Almost as far back as I can remember, I reorganized my whole life around water sports.  I'm not sure where you were in 1994, but I was living in my $700 volkswagen bus and windsurfing everyday.  My career path followed my addiction, form Neil Pryde, Rushwind, Shore Sails, and Hurricane Sails, to Naish Sails, Gaastra, Vandal, Quantum Sails, Avanti, and finally Raptor.  Boats, boards, sailing speed records and kitesurfing... I lived it.  I'd checked those boxes.

At 48 years old now, I was fixing to skip this latest wrinkle...  wing foiling?  winging?  wing nut?  My initial take from 30,000 feet was that it looked stupid, perhaps slow and clumsy next to kiting and windsurf foiling.  It took Dalton a year of nagging to get me to try it, even as it started to gain momentum worldwide amongst my tribe.  My first ride came just in front of the shop, maybe 20 seconds on Dalton's foil in almost no wind, with the beach coming up fast.  A couple more brief tries and my brain went from "meh, whatever" to "LETS GO!" 

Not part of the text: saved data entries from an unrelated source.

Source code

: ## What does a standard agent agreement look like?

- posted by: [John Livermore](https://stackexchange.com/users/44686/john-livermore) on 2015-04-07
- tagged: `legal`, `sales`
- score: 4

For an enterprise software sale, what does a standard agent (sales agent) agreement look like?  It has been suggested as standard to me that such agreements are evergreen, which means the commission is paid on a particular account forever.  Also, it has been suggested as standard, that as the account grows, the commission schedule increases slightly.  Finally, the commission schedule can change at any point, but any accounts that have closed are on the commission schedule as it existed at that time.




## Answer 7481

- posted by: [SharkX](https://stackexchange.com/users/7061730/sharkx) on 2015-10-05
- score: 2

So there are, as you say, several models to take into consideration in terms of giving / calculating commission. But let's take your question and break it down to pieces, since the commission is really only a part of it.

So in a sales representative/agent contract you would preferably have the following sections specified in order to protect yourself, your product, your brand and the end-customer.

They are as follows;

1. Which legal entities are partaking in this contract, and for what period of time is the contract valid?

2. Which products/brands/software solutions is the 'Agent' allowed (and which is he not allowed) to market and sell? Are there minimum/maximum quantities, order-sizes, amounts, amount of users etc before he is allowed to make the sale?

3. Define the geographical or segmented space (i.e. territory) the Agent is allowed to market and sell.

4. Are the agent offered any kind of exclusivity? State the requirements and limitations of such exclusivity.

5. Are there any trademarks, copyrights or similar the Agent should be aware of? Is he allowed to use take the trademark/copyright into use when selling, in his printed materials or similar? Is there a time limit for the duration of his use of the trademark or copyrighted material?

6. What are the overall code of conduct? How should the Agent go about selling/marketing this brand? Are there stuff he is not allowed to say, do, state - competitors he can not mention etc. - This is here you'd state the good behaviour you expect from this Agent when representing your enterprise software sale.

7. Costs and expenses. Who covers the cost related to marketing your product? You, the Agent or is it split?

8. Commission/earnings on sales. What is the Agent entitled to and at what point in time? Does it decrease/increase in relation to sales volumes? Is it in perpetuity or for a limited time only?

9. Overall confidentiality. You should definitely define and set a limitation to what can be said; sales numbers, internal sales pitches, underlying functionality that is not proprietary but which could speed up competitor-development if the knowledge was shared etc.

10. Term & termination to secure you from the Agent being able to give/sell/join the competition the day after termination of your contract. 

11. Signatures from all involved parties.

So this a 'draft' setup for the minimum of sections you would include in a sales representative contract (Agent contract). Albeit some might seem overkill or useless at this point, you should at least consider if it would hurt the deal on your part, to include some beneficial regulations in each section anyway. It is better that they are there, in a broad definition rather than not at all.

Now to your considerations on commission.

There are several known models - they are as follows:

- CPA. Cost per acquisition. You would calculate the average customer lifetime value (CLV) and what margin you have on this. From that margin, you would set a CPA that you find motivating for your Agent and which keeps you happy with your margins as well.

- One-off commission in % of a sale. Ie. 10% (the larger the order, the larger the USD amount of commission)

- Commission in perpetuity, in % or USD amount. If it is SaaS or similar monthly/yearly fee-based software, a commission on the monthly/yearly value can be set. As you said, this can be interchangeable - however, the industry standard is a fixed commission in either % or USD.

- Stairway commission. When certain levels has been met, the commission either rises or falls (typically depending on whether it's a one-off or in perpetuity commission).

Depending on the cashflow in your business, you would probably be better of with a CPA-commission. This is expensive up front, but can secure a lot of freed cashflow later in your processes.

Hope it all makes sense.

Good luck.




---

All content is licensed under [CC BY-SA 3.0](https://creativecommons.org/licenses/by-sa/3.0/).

Too cheap to buy a board that is anyway sailed above the water, I leveraged the boatbuilding skills from the Weekender project to repurpose an old Formula board into a learning machine.  


I decided to go for a hard chine look, mostly because it would be fast and easy to fabricate.  After chopping out a rough board shape, I made a sandwich construction with some 1/8" Divinycell I literally had left over from this insanity some 20 years ago.  Kris Henderson had given me some glass awhile back, so my material costs were more/less nil.





Took right from the paint booth to the water the same day, and it seemed like just the ticket for a full on kook.  The whole family got into the action shortly thereafter.  Here Cascade gets his first taste at 13.  If you listen close, you can hear him yell, "I did it!"


All fun, but the best in show goes to Bailey.  Hoverboarding at 7 with Cascade giving us the priceless OMG audio.  Marty McFly would be proud.